34-metrowy zestaw z tuningiem na całej długości – nowe zjawisko i drugie życie naczepy

Więcej zdjęć znajdziecie na stronie Ristimaa Customs.

Naczepa z powyższego zdjęcia nie tylko otrzymała drugie życie, ale też stworzyła zjawisko będące branżową nowością. Mamy tutaj bowiem jeden z pierwszych 34,5-metrowych zestawów, które na całej swojej długości zostały poddane kompleksowemu tuningowi. Coś takiego nawet w Finlandii jest jeszcze niespotykane, a przy tym może robić naprawdę olbrzymie wrażenie.
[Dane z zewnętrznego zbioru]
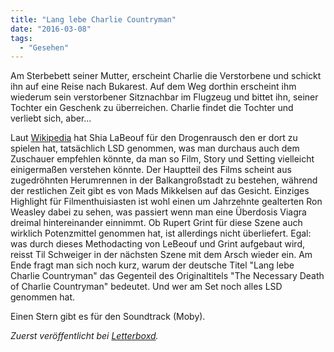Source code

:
 ```yaml
---
title: "Lang lebe Charlie Countryman"
date: "2016-03-08"
tags:
  - "Gesehen"
---
```


Am Sterbebett seiner Mutter, erscheint Charlie die Verstorbene und schickt ihn auf eine Reise nach Bukarest. Auf dem Weg dorthin erscheint ihm wiederum sein verstorbener Sitznachbar im Flugzeug und bittet ihn, seiner Tochter ein Geschenk zu überreichen. Charlie findet die Tochter und verliebt sich, aber...

Laut [Wikipedia](https://de.wikipedia.org/wiki/Lang_lebe_Charlie_Countryman) hat Shia LaBeouf für den Drogenrausch den er dort zu spielen hat, tatsächlich LSD genommen, was man durchaus auch dem Zuschauer empfehlen könnte, da man so Film, Story und Setting vielleicht einigermaßen verstehen könnte. Der Hauptteil des Films scheint aus zugedröhnten Herumrennen in der Balkangroßstadt zu bestehen, während der restlichen Zeit gibt es von Mads Mikkelsen auf das Gesicht. Einziges Highlight für Filmenthuisiasten ist wohl einen um Jahrzehnte gealterten Ron Weasley dabei zu sehen, was passiert wenn man eine Überdosis Viagra dreimal hintereinander einnimmt. Ob Rupert Grint für diese Szene auch wirklich Potenzmittel genommen hat, ist allerdings nicht überliefert. Egal: was durch dieses Methodacting von LeBeouf und Grint aufgebaut wird, reisst Til Schweiger in der nächsten Szene mit dem Arsch wieder ein. Am Ende fragt man sich noch kurz, warum der deutsche Titel "Lang lebe Charlie Countryman" das Gegenteil des Originaltitels "The Necessary Death of Charlie Countryman" bedeutet. Und wer am Set noch alles LSD genommen hat.

Einen Stern gibt es für den Soundtrack (Moby).

_Zuerst veröffentlicht bei [Letterboxd](http://letterboxd.com/nicobruenjes/film/the-necessary-death-of-charlie-countryman/)._
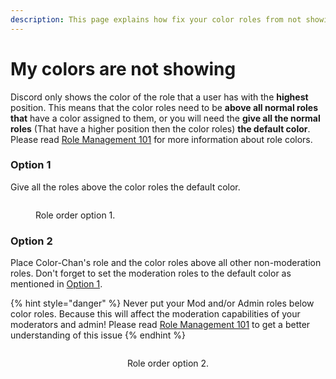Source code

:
 ```yaml
---
description: This page explains how fix your color roles from not showing.
---
```


# My colors are not showing

Discord only shows the color of the role that a user has with the **highest** position. This means that the color roles need to be **above all normal roles that** have a color assigned to them, or you will need the **give all the normal roles** (That have a higher position then the color roles) **the default color**. Please read [Role Management 101](https://support.discord.com/hc/en-us/articles/214836687-Role-Management-101) for more information about role colors.

### Option 1

Give all the roles above the color roles the default color.

<figure><img src="https://cdn.colorchan.com/docImgs/ColorOverlapFix1.1.png" alt=""><figcaption><p>Role order option 1.</p></figcaption></figure>

### Option 2

Place Color-Chan's role and the color roles above all other non-moderation roles. Don't forget to set the moderation roles to the default color as mentioned in [Option 1](my-colors-are-not-showing.md#option-1).

{% hint style="danger" %}
Never put your Mod and/or Admin roles below color roles. Because this will affect the moderation capabilities of your moderators and admin! Please read [Role Management 101](https://support.discord.com/hc/en-us/articles/214836687-Role-Management-101) to get a better understanding of this issue
{% endhint %}

<div align="center" data-full-width="false">

<figure><img src="https://cdn.colorchan.com/docImgs/ColorOverlapFix2.1.png" alt=""><figcaption><p>Role order option 2.</p></figcaption></figure>

</div>
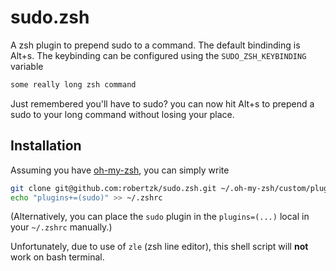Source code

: sudo.zsh
========

A zsh plugin to prepend sudo to a command. The default bindinding is Alt+s. The keybinding can be configured using the `SUDO_ZSH_KEYBINDING` variable

```bash
some really long zsh command
```

Just remembered you'll have to sudo? you can now hit Alt+s to prepend a sudo to your long command without losing your place.

Installation
--------

Assuming you have [oh-my-zsh](https://github.com/robbyrussell/oh-my-zsh), you can
simply write

```bash
git clone git@github.com:robertzk/sudo.zsh.git ~/.oh-my-zsh/custom/plugins/sudo
echo "plugins+=(sudo)" >> ~/.zshrc
```

(Alternatively, you can place the `sudo` plugin in the `plugins=(...)` local in your `~/.zshrc` manually.)

Unfortunately, due to use of `zle` (zsh line editor), this shell script will **not** work on bash terminal.
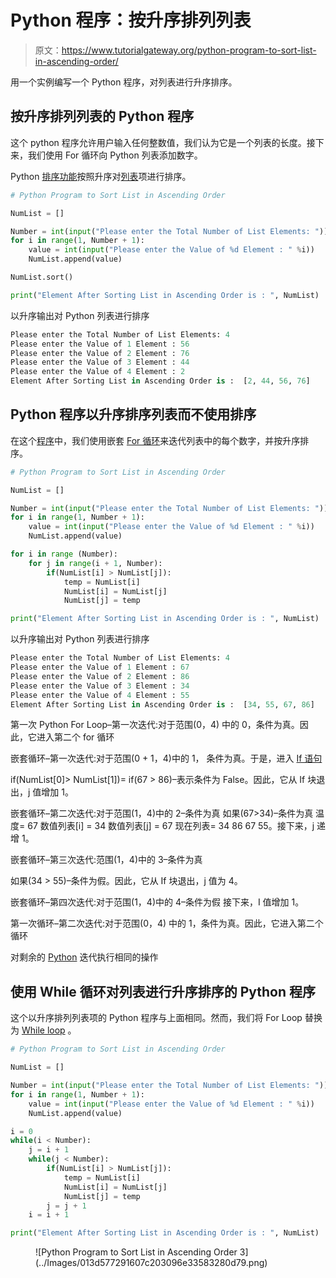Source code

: # Python 程序：按升序排列列表

> 原文：<https://www.tutorialgateway.org/python-program-to-sort-list-in-ascending-order/>

用一个实例编写一个 Python 程序，对列表进行升序排序。

## 按升序排列列表的 Python 程序

这个 python 程序允许用户输入任何整数值，我们认为它是一个列表的长度。接下来，我们使用 For 循环向 Python 列表添加数字。

Python [排序功能](https://www.tutorialgateway.org/python-sort-list-function/)按照升序对[列表](https://www.tutorialgateway.org/python-list/)项进行排序。

```py
# Python Program to Sort List in Ascending Order

NumList = []

Number = int(input("Please enter the Total Number of List Elements: "))
for i in range(1, Number + 1):
    value = int(input("Please enter the Value of %d Element : " %i))
    NumList.append(value)

NumList.sort()

print("Element After Sorting List in Ascending Order is : ", NumList)
```

以升序输出对 Python 列表进行排序

```py
Please enter the Total Number of List Elements: 4
Please enter the Value of 1 Element : 56
Please enter the Value of 2 Element : 76
Please enter the Value of 3 Element : 44
Please enter the Value of 4 Element : 2
Element After Sorting List in Ascending Order is :  [2, 44, 56, 76]
```

## Python 程序以升序排序列表而不使用排序

在这个[程序](https://www.tutorialgateway.org/python-programming-examples/)中，我们使用嵌套 [For 循环](https://www.tutorialgateway.org/python-for-loop/)来迭代列表中的每个数字，并按升序排序。

```py
# Python Program to Sort List in Ascending Order

NumList = []

Number = int(input("Please enter the Total Number of List Elements: "))
for i in range(1, Number + 1):
    value = int(input("Please enter the Value of %d Element : " %i))
    NumList.append(value)

for i in range (Number):
    for j in range(i + 1, Number):
        if(NumList[i] > NumList[j]):
            temp = NumList[i]
            NumList[i] = NumList[j]
            NumList[j] = temp

print("Element After Sorting List in Ascending Order is : ", NumList)
```

以升序输出对 Python 列表进行排序

```py
Please enter the Total Number of List Elements: 4
Please enter the Value of 1 Element : 67
Please enter the Value of 2 Element : 86
Please enter the Value of 3 Element : 34
Please enter the Value of 4 Element : 55
Element After Sorting List in Ascending Order is :  [34, 55, 67, 86]
```

第一次 Python For Loop–第一次迭代:对于范围(0，4)
中的 0，条件为真。因此，它进入第二个 for 循环

嵌套循环–第一次迭代:对于范围(0 + 1，4)中的 1，
条件为真。于是，进入 [If 语句](https://www.tutorialgateway.org/python-if-statement/)

if(NumList[0]> NumList[1])= if(67 > 86)–表示条件为 False。因此，它从 If 块退出，j 值增加 1。

嵌套循环–第二次迭代:对于范围(1，4)中的 2–条件为真
如果(67>34)–条件为真
温度= 67
数值列表[i] = 34
数值列表[j] = 67
现在列表= 34 86 67 55。接下来，j 递增 1。

嵌套循环–第三次迭代:范围(1，4)中的 3–条件为真

如果(34 > 55)–条件为假。因此，它从 If 块退出，j 值为 4。

嵌套循环–第四次迭代:对于范围(1，4)中的 4–条件为假
接下来，I 值增加 1。

第一次循环–第二次迭代:对于范围(0，4)
中的 1，条件为真。因此，它进入第二个循环

对剩余的 [Python](https://www.tutorialgateway.org/python-tutorial/) 迭代执行相同的操作

## 使用 While 循环对列表进行升序排序的 Python 程序

这个以升序排列列表项的 Python 程序与上面相同。然而，我们将 For Loop 替换为 [While loop](https://www.tutorialgateway.org/python-while-loop/) 。

```py
# Python Program to Sort List in Ascending Order

NumList = []

Number = int(input("Please enter the Total Number of List Elements: "))
for i in range(1, Number + 1):
    value = int(input("Please enter the Value of %d Element : " %i))
    NumList.append(value)

i = 0
while(i < Number):
    j = i + 1
    while(j < Number):
        if(NumList[i] > NumList[j]):
            temp = NumList[i]
            NumList[i] = NumList[j]
            NumList[j] = temp
        j = j + 1
    i = i + 1

print("Element After Sorting List in Ascending Order is : ", NumList)
```

<figure class="wp-block-image">![Python Program to Sort List in Ascending Order 3](../Images/013d577291607c203096e33583280d79.png)</figure>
Cała historia zaczęła się pod koniec 2019 roku, gdy fiński przewoźnik Juha Ristimaa odebrał nową Scanię S650 Highline. Pojazd ten zaczęto wówczas poddawać bardzo kompleksowym modyfikacjom, które w samym tylko ciągniku pochłonęły… 2500 godzin! To jakby jedna osoba pracująca na pełen etat spędziła przy tym pojeździe 312 standardowych (czyt. nietransportowych) dni pracy! Tuning obrał przy tym kierunek, który można określić nawiązaniem do samochodów sportowych. Nadwozie uzupełniono bowiem rozbudowanymi spojlerami, malowanie przybrało dynamiczny charakter, a ponadto – choć to nie Iveco – pojawiły się nawiązania do marki Ferrari. Inspiracją dla tej ciężarówki była bowiem kariera Kimiego Räikkönena, fińskiego kierowcy Formuły 1, który w 2007 roku, w bolidzie Scuderia Ferrari, zdobył tytuł Mistrza Świata. Więcej na ten temat przeczytacie w artykule o samym ciągniku.

Stan na koniec 2021 roku:

Kolejny element zestawu, przed remontem:

W trakcie naprawy oraz modyfikacji:

Prace nad ciągnikiem rozciągnęły się do lata 2021 roku. Następnie, jesienią, dołączyła do niego naczepa, poddana tuningowi w tym samym stylu i wyposażona w skrętną oś. Tym samym pojazd mógł rozpocząć prace, trafiając do zwykłego, codziennego transportu. I choć w większości krajów na tym rozbudowa zestawu musiałaby się skończyć, w Finlandii przepisy pozwoliły na znacznie więcej. Można tam bowiem stosować zestawy o długości 34,5 metra i dopuszczalnej masie całkowitej 76 ton, łączące po dwie pełnowymiarowe naczepy. Stąd więc trzeci element układanki, który zaprezentowano w tym tygodniu. Jest nim kolejna naczepa chłodnicza, która trafiła do warsztatu jako rozbita, mając rozerwane prawe poszycie nadwozia. Modyfikacje zostały tu więc połączone z pracami naprawczymi, choć ogólny styl tuningu miał być dokładnie taki sam. Na koniec naczepa trafiła też na dwuosiowy wózek dolly, a efekt końcowy możecie zobaczyć poniżej.

Na koniec dodam, że w Finlandii nie można ot tak połączyć dwóch dowolnych naczep. Zestawy typu HCT – bo tak nazywa się najdłuższe konfiguracje – podlegają wymaganiom w zakresie zwrotności i muszą to mieć potwierdzone w dokumentach. Dlatego pierwsze naczepy z zestawów zwykle otrzymują wspomnianą, skrętną oś. Wyjaśniałem to w artykule o 34-metrowym zestawie polskiego przewoźnika.